Nobody Knows What The Hell They Are Doing

Next time you’re feeling apprehensive about your work, because others in your field seem more talented or confident, remember this: they only seem that way because you can’t see what they’re thinking.


There’s an old puzzle that philosophers like to ponder: how could you ever be certain that anyone else has a mind at all? The truth is that you can’t. Ultimately, even our closest relatives—people we’ve known for decades, or who gave birth to us, or vice versa—are closed books: you’ll never get direct access to their thoughts or emotions. It’s the sort of terrifying realization that might trigger an existential meltdown in the sanest of us. Yet when it comes to creativity, it’s actually enormously liberating. 

By nature, human beings are comparers: our happiness depends, at least partly, on feeling better off than others. Studies have shown that many of us would rather earn more than our co-workers, even if that meant earning less money overall. And we judge our creative output similarly: we deem it a success if it’s as good or better than other people’s.

But there’s a huge problem lurking here. We’re comparing apples with oranges—or, as the saying goes, comparing our insides with other people’s outsides. That guy on stage who’s giving a super-smooth presentation, while you wait nervously in the wings until it’s your turn? He might well be a panicking wreck inside. You could never know. 

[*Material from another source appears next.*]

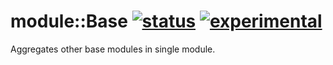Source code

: # module::Base [![status](https://github.com/Wandalen/wBase/actions/workflows/VisualPublish.yml/badge.svg)](https://github.com/Wandalen/wBase/actions/workflows/VisualPublish.yml) [![experimental](https://img.shields.io/badge/stability-experimental-orange.svg)](https://github.com/emersion/stability-badges#experimental)

Aggregates other base modules in single module.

In fact, if he’s really good, he probably is panicking inside. Research suggests that the so-called “impostor syndrome” may get worse as people get better: the more accomplished you get, the more likely you are to rub shoulders with ever more talented people, leaving you feeling even more inadequate by comparison.

The genuinely untalented, meanwhile, probably have no idea that they’re no good—because they’re too untalented to realize it. (This is the “Dunning-Kruger effect,” inspired by the tale of an incompetent bank robber who thought rubbing lemon juice on his face would make him invisible on security cameras.) In short: if you’re worried you don’t measure up, that could well be a sign that you do.

If you’re worried you don’t measure up, that could well be a sign that you do.

And the truth, deep down, is that we all feel as though we’re just winging it. “I have written 11 books,” said the late Maya Angelou, who was renowned as a novelist, poet, and memoirist, “but each time, I think ‘Uh-oh. They’re going to find out now. I’ve run a game on everybody and they’re going to find me out.’” Angelou was a remarkable talent, but she was equally remarkable in being willing to admit that she didn’t usually feel that way.

This is something it’s even harder to keep in mind today, when our lives unfold in public on Facebook and Twitter, and via well-designed web presences. We use these, naturally enough, to showcase the best parts of our lives: the joyous weddings and enviable vacations, the finished projects, and testimonials from satisfied clients. But we forget that we’re only seeing everyone else’s highlights, too—not the sleepless nights, the abandoned attempts, the moments of despair and self-doubt. 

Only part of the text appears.